Assigned task
From the entries that follow, report every line in which "peer" occurs.

Extracted entries
::::::::
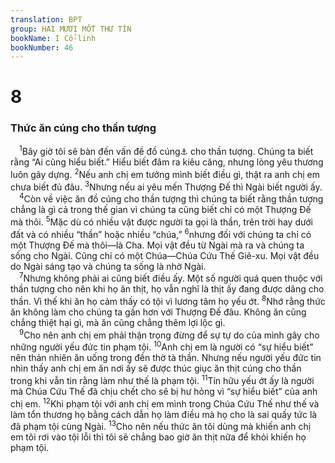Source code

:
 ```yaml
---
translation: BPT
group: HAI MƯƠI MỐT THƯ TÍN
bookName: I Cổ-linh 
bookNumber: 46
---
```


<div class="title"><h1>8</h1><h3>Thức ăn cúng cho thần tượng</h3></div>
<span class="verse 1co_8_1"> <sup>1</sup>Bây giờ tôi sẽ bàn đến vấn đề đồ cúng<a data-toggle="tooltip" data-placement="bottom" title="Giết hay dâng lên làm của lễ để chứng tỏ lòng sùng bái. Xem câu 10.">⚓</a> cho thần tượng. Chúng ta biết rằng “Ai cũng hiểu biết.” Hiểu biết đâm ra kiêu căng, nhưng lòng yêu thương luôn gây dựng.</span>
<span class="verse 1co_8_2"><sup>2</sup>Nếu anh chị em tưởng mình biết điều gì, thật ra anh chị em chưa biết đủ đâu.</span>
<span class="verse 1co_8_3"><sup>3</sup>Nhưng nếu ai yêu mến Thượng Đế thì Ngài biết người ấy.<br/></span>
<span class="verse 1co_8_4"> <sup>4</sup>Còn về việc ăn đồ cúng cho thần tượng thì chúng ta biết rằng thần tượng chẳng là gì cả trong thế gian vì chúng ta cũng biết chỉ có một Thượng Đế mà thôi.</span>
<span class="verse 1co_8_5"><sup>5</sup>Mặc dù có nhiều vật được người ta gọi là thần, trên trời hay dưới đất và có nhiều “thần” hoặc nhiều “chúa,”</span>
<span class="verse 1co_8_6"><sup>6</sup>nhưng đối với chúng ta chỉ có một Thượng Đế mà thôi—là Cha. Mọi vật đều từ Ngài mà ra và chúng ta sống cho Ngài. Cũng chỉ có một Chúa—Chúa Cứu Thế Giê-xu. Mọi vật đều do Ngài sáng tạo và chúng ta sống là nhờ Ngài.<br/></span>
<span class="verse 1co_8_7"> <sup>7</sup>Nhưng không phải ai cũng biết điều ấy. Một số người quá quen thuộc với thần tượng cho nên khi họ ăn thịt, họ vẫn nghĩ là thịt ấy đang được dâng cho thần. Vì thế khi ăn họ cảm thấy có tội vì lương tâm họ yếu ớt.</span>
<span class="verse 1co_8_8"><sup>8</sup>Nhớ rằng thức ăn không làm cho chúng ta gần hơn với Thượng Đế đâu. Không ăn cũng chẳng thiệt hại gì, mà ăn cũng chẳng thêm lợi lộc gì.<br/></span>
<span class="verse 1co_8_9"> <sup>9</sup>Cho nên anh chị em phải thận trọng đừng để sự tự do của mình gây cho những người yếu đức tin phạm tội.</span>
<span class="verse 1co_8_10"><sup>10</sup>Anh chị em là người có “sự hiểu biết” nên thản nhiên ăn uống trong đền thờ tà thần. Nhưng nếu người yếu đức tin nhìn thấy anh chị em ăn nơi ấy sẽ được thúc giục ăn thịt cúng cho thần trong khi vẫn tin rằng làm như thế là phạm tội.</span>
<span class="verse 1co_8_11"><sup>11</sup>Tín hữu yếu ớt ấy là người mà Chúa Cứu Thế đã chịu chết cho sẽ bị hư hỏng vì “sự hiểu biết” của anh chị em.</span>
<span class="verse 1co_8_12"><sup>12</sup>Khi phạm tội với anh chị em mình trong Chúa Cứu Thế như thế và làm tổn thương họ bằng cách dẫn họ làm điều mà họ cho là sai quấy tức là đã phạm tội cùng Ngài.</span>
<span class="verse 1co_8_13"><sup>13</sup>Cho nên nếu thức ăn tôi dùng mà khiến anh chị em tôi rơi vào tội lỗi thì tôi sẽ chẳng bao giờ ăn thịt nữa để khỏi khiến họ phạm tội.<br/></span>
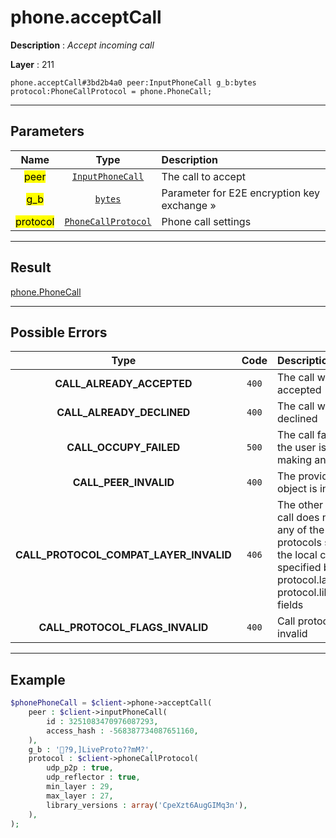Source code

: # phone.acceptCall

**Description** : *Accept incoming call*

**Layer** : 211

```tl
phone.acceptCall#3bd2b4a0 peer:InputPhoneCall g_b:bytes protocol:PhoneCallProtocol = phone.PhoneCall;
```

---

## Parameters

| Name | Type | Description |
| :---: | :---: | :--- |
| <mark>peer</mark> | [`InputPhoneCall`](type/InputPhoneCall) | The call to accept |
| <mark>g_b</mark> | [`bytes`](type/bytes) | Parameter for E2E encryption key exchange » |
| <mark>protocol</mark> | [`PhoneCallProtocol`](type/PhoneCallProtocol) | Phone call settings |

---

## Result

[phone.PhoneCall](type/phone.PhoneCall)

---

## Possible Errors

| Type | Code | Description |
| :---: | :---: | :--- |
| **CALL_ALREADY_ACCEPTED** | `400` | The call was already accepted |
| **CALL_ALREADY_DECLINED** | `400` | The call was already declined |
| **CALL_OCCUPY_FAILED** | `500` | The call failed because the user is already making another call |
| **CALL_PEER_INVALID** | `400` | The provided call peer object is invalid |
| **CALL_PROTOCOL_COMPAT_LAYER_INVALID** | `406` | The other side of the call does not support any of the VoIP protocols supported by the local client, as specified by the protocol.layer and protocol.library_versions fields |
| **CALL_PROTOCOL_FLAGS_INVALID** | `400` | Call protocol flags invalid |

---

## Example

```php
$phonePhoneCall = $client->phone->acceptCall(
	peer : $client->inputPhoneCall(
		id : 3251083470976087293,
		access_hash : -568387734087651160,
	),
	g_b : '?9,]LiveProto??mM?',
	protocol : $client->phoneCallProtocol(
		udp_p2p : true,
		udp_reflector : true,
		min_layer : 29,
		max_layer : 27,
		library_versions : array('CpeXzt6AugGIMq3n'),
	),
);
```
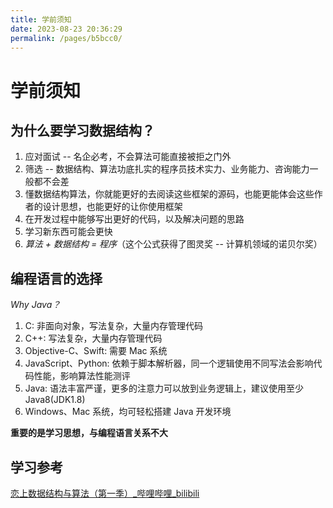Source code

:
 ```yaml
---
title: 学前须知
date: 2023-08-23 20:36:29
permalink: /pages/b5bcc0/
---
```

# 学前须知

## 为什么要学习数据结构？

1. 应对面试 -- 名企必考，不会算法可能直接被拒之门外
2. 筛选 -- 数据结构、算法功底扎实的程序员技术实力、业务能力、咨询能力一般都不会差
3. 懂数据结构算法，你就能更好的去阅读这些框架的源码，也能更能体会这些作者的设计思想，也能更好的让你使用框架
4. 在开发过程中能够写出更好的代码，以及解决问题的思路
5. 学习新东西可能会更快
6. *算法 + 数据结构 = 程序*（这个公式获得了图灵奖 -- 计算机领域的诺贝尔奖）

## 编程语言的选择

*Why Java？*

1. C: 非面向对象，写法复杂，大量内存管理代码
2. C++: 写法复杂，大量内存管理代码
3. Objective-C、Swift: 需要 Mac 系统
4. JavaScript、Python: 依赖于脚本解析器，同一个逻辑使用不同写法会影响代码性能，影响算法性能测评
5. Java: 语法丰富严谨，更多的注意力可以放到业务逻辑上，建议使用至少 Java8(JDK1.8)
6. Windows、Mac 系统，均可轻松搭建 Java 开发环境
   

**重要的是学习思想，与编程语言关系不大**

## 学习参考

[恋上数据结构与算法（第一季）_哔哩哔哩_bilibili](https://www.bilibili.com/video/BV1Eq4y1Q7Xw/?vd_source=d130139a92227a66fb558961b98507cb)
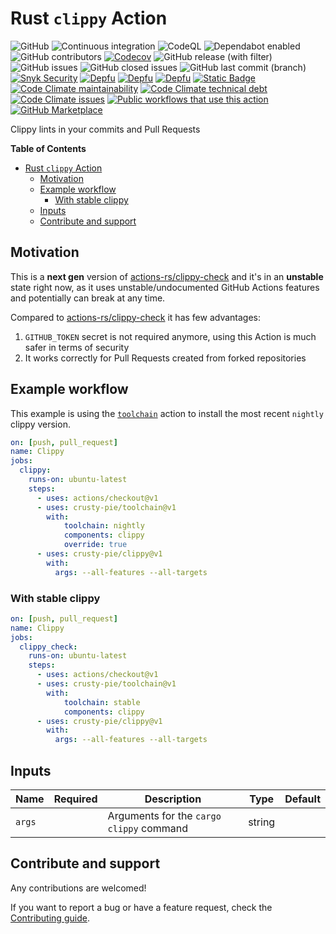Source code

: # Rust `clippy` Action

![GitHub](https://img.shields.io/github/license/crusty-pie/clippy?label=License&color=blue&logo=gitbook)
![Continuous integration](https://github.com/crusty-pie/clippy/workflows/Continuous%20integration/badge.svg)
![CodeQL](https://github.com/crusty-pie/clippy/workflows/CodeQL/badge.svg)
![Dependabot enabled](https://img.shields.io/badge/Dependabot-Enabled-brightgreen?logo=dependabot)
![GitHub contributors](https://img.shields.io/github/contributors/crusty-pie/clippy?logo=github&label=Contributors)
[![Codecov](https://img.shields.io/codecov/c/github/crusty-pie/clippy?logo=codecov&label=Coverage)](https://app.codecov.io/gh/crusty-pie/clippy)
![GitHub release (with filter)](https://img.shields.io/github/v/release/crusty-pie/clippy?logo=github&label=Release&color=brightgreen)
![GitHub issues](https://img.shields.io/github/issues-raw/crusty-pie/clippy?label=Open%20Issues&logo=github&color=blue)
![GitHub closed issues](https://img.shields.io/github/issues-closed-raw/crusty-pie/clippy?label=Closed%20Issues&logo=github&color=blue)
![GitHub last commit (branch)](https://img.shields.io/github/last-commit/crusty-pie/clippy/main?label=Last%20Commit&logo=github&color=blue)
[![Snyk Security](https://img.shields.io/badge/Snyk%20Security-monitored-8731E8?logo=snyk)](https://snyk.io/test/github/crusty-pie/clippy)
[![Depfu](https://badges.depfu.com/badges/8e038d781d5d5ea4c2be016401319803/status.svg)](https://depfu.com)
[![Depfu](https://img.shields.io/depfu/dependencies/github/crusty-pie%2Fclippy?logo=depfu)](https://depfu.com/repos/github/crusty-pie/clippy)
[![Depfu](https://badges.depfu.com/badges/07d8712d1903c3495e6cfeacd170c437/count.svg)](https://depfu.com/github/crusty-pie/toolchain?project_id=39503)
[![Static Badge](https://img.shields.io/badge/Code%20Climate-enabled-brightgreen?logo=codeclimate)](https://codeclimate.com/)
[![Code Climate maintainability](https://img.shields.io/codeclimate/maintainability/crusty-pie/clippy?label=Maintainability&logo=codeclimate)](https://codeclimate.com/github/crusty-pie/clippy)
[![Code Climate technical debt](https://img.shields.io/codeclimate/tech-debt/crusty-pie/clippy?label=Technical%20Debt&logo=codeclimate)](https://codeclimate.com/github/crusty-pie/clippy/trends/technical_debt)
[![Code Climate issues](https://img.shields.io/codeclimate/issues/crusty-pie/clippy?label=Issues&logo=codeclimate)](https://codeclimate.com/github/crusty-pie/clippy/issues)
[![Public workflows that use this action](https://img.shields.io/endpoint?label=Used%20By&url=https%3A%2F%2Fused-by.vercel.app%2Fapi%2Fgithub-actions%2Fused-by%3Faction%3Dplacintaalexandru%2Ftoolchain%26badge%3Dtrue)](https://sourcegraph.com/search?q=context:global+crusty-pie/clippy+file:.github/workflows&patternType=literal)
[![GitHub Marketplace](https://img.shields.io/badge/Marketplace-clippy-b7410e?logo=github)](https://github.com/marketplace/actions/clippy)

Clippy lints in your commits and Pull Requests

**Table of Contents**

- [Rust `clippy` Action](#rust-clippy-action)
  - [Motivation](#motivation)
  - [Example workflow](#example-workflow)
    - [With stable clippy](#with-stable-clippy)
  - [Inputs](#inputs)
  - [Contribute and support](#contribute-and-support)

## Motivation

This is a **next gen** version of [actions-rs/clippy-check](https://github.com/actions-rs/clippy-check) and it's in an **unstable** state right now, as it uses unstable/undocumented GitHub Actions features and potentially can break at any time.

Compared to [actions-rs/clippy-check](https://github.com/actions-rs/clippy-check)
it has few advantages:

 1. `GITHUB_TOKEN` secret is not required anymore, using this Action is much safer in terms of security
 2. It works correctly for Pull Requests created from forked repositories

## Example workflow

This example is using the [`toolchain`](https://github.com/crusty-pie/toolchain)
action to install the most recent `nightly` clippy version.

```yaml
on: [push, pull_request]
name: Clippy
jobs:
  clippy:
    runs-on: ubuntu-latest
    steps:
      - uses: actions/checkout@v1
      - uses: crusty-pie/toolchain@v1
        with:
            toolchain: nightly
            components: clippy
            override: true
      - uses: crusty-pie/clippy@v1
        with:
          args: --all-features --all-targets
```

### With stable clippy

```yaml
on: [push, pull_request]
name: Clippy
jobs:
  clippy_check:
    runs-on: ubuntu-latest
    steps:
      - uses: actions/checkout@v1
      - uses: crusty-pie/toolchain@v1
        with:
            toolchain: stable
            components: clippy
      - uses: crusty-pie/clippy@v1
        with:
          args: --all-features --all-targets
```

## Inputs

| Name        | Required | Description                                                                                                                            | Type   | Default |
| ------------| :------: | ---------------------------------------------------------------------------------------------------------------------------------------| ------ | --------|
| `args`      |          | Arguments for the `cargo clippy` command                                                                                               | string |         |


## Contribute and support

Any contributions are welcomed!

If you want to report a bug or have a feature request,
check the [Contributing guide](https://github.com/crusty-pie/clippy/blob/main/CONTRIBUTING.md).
::::::::
Task response
phone.acceptCall#3bd2b4a0 peer:InputPhoneCall g_b:bytes protocol:PhoneCallProtocol = phone.PhoneCall;
| <mark>peer</mark> | [`InputPhoneCall`](type/InputPhoneCall) | The call to accept |
| **CALL_PEER_INVALID** | `400` | The provided call peer object is invalid |
	peer : $client->inputPhoneCall(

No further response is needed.